## Your task
Your answer must be the full set of records, repeated exactly.

## Dataset excerpts
◆ ◆ ◆ ◆
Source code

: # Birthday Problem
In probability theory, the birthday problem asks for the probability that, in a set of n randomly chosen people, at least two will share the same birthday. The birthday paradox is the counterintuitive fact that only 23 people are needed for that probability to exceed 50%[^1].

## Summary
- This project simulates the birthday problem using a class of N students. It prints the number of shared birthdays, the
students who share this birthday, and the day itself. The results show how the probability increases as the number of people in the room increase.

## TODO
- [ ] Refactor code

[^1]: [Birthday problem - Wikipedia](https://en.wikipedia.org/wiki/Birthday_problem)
◆ ◆ ◆ ◆
## The answer
Source code

: # Birthday Problem
In probability theory, the birthday problem asks for the probability that, in a set of n randomly chosen people, at least two will share the same birthday. The birthday paradox is the counterintuitive fact that only 23 people are needed for that probability to exceed 50%[^1].

## Summary
- This project simulates the birthday problem using a class of N students. It prints the number of shared birthdays, the
students who share this birthday, and the day itself. The results show how the probability increases as the number of people in the room increase.

## TODO
- [ ] Refactor code

[^1]: [Birthday problem - Wikipedia](https://en.wikipedia.org/wiki/Birthday_problem)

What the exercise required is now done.